INSTRUCTIONS FOR THE TASK →
Copy out each line below verbatim, skipping any picture.

INPUT FOR THIS TASK →
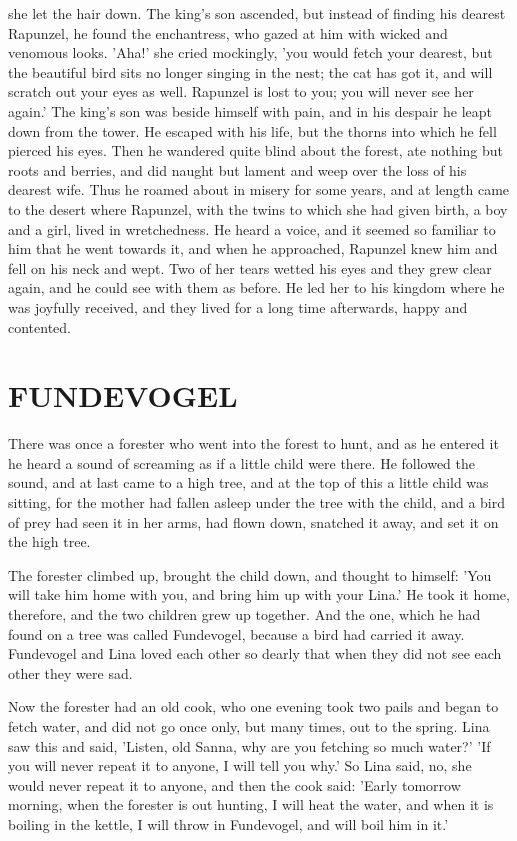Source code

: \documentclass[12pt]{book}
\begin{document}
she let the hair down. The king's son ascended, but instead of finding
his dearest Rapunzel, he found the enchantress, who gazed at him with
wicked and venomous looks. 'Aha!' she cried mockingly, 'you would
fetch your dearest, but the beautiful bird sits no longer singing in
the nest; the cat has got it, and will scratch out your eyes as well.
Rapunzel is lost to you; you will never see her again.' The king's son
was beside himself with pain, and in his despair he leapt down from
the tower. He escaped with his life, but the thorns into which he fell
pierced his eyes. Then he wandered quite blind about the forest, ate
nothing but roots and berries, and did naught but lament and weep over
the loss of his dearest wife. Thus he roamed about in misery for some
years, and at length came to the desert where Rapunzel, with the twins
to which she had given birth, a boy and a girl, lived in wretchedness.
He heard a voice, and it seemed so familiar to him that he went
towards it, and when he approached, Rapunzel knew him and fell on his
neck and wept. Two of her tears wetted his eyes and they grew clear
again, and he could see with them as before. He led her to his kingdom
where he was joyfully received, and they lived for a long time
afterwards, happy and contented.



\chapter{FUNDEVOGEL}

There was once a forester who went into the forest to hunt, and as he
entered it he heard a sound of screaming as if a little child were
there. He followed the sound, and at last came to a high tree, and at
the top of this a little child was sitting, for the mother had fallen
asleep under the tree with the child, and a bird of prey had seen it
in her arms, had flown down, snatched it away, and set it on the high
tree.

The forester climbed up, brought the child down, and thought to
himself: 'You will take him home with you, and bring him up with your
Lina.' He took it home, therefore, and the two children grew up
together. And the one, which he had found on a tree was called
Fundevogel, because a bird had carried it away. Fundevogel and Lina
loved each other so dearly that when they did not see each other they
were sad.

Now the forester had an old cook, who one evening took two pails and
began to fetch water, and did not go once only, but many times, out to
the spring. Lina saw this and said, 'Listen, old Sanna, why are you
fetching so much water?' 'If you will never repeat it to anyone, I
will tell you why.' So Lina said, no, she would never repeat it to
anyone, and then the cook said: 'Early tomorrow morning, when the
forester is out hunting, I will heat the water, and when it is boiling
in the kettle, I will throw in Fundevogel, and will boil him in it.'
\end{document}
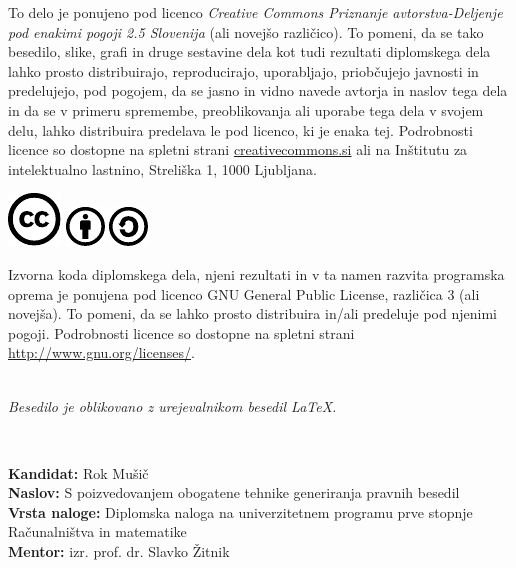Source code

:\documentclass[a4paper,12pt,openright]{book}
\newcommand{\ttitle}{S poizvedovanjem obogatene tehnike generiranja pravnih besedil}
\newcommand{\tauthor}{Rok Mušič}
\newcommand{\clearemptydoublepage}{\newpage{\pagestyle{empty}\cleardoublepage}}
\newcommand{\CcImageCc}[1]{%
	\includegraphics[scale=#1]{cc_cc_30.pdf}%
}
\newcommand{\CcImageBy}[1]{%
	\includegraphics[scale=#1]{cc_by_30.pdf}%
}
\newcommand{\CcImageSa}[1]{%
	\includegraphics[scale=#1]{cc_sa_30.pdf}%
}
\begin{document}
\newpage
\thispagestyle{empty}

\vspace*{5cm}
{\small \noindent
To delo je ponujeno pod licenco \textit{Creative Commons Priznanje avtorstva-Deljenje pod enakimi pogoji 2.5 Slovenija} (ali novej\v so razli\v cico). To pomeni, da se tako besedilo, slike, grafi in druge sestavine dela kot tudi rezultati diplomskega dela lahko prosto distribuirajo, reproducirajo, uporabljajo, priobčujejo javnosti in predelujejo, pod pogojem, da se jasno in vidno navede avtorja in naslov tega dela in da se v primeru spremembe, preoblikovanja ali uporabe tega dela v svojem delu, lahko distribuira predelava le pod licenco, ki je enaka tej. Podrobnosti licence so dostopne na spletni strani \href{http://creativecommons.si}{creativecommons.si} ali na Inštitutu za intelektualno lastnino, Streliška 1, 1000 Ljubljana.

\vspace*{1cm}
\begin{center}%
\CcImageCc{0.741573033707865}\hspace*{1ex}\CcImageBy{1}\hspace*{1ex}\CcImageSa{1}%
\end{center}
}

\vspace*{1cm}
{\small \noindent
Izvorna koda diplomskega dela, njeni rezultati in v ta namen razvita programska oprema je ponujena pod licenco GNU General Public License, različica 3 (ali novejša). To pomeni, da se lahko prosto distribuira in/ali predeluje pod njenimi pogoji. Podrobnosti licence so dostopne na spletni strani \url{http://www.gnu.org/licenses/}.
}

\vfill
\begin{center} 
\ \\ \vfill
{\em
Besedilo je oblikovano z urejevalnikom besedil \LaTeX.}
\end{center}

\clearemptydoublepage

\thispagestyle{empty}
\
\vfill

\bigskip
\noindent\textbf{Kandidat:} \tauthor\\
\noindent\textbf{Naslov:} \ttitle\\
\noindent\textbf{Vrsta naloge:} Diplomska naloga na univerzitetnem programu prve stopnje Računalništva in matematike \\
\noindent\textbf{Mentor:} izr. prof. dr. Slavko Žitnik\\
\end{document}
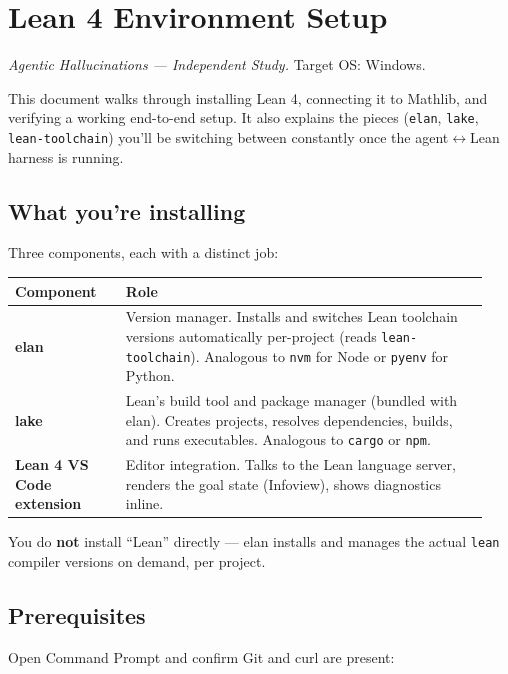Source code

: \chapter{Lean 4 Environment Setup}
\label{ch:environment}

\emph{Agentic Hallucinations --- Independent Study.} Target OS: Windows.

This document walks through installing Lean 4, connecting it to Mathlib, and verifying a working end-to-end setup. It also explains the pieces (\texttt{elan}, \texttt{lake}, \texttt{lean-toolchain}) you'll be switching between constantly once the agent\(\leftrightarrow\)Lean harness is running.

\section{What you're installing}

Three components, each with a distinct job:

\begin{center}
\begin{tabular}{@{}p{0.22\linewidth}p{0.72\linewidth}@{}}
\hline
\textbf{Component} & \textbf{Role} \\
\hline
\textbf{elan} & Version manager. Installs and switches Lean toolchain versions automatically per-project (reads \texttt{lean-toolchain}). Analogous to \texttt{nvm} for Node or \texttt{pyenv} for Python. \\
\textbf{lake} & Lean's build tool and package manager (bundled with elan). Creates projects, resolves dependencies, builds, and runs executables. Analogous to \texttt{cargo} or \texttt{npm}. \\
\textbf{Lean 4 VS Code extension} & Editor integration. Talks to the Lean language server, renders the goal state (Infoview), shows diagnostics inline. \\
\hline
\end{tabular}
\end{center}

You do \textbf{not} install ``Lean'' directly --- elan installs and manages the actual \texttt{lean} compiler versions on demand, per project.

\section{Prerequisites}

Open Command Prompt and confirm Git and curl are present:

SOLVED PROBLEM →
Source code

: \documentclass[12pt]{book}
\begin{document}
she let the hair down. The king's son ascended, but instead of finding
his dearest Rapunzel, he found the enchantress, who gazed at him with
wicked and venomous looks. 'Aha!' she cried mockingly, 'you would
fetch your dearest, but the beautiful bird sits no longer singing in
the nest; the cat has got it, and will scratch out your eyes as well.
Rapunzel is lost to you; you will never see her again.' The king's son
was beside himself with pain, and in his despair he leapt down from
the tower. He escaped with his life, but the thorns into which he fell
pierced his eyes. Then he wandered quite blind about the forest, ate
nothing but roots and berries, and did naught but lament and weep over
the loss of his dearest wife. Thus he roamed about in misery for some
years, and at length came to the desert where Rapunzel, with the twins
to which she had given birth, a boy and a girl, lived in wretchedness.
He heard a voice, and it seemed so familiar to him that he went
towards it, and when he approached, Rapunzel knew him and fell on his
neck and wept. Two of her tears wetted his eyes and they grew clear
again, and he could see with them as before. He led her to his kingdom
where he was joyfully received, and they lived for a long time
afterwards, happy and contented.



\chapter{FUNDEVOGEL}

There was once a forester who went into the forest to hunt, and as he
entered it he heard a sound of screaming as if a little child were
there. He followed the sound, and at last came to a high tree, and at
the top of this a little child was sitting, for the mother had fallen
asleep under the tree with the child, and a bird of prey had seen it
in her arms, had flown down, snatched it away, and set it on the high
tree.

The forester climbed up, brought the child down, and thought to
himself: 'You will take him home with you, and bring him up with your
Lina.' He took it home, therefore, and the two children grew up
together. And the one, which he had found on a tree was called
Fundevogel, because a bird had carried it away. Fundevogel and Lina
loved each other so dearly that when they did not see each other they
were sad.

Now the forester had an old cook, who one evening took two pails and
began to fetch water, and did not go once only, but many times, out to
the spring. Lina saw this and said, 'Listen, old Sanna, why are you
fetching so much water?' 'If you will never repeat it to anyone, I
will tell you why.' So Lina said, no, she would never repeat it to
anyone, and then the cook said: 'Early tomorrow morning, when the
forester is out hunting, I will heat the water, and when it is boiling
in the kettle, I will throw in Fundevogel, and will boil him in it.'
\end{document}
Source code

:\documentclass[a4paper,12pt,openright]{book}
\newcommand{\ttitle}{S poizvedovanjem obogatene tehnike generiranja pravnih besedil}
\newcommand{\tauthor}{Rok Mušič}
\newcommand{\clearemptydoublepage}{\newpage{\pagestyle{empty}\cleardoublepage}}
\newcommand{\CcImageCc}[1]{%
	\includegraphics[scale=#1]{cc_cc_30.pdf}%
}
\newcommand{\CcImageBy}[1]{%
	\includegraphics[scale=#1]{cc_by_30.pdf}%
}
\newcommand{\CcImageSa}[1]{%
	\includegraphics[scale=#1]{cc_sa_30.pdf}%
}
\begin{document}
\newpage
\thispagestyle{empty}

\vspace*{5cm}
{\small \noindent
To delo je ponujeno pod licenco \textit{Creative Commons Priznanje avtorstva-Deljenje pod enakimi pogoji 2.5 Slovenija} (ali novej\v so razli\v cico). To pomeni, da se tako besedilo, slike, grafi in druge sestavine dela kot tudi rezultati diplomskega dela lahko prosto distribuirajo, reproducirajo, uporabljajo, priobčujejo javnosti in predelujejo, pod pogojem, da se jasno in vidno navede avtorja in naslov tega dela in da se v primeru spremembe, preoblikovanja ali uporabe tega dela v svojem delu, lahko distribuira predelava le pod licenco, ki je enaka tej. Podrobnosti licence so dostopne na spletni strani \href{http://creativecommons.si}{creativecommons.si} ali na Inštitutu za intelektualno lastnino, Streliška 1, 1000 Ljubljana.

\vspace*{1cm}
\begin{center}%
\CcImageCc{0.741573033707865}\hspace*{1ex}\CcImageBy{1}\hspace*{1ex}\CcImageSa{1}%
\end{center}
}

\vspace*{1cm}
{\small \noindent
Izvorna koda diplomskega dela, njeni rezultati in v ta namen razvita programska oprema je ponujena pod licenco GNU General Public License, različica 3 (ali novejša). To pomeni, da se lahko prosto distribuira in/ali predeluje pod njenimi pogoji. Podrobnosti licence so dostopne na spletni strani \url{http://www.gnu.org/licenses/}.
}

\vfill
\begin{center} 
\ \\ \vfill
{\em
Besedilo je oblikovano z urejevalnikom besedil \LaTeX.}
\end{center}

\clearemptydoublepage

\thispagestyle{empty}
\
\vfill

\bigskip
\noindent\textbf{Kandidat:} \tauthor\\
\noindent\textbf{Naslov:} \ttitle\\
\noindent\textbf{Vrsta naloge:} Diplomska naloga na univerzitetnem programu prve stopnje Računalništva in matematike \\
\noindent\textbf{Mentor:} izr. prof. dr. Slavko Žitnik\\
\end{document}
Source code

: \chapter{Lean 4 Environment Setup}
\label{ch:environment}

\emph{Agentic Hallucinations --- Independent Study.} Target OS: Windows.

This document walks through installing Lean 4, connecting it to Mathlib, and verifying a working end-to-end setup. It also explains the pieces (\texttt{elan}, \texttt{lake}, \texttt{lean-toolchain}) you'll be switching between constantly once the agent\(\leftrightarrow\)Lean harness is running.

\section{What you're installing}

Three components, each with a distinct job:

\begin{center}
\begin{tabular}{@{}p{0.22\linewidth}p{0.72\linewidth}@{}}
\hline
\textbf{Component} & \textbf{Role} \\
\hline
\textbf{elan} & Version manager. Installs and switches Lean toolchain versions automatically per-project (reads \texttt{lean-toolchain}). Analogous to \texttt{nvm} for Node or \texttt{pyenv} for Python. \\
\textbf{lake} & Lean's build tool and package manager (bundled with elan). Creates projects, resolves dependencies, builds, and runs executables. Analogous to \texttt{cargo} or \texttt{npm}. \\
\textbf{Lean 4 VS Code extension} & Editor integration. Talks to the Lean language server, renders the goal state (Infoview), shows diagnostics inline. \\
\hline
\end{tabular}
\end{center}

You do \textbf{not} install ``Lean'' directly --- elan installs and manages the actual \texttt{lean} compiler versions on demand, per project.

\section{Prerequisites}

Open Command Prompt and confirm Git and curl are present:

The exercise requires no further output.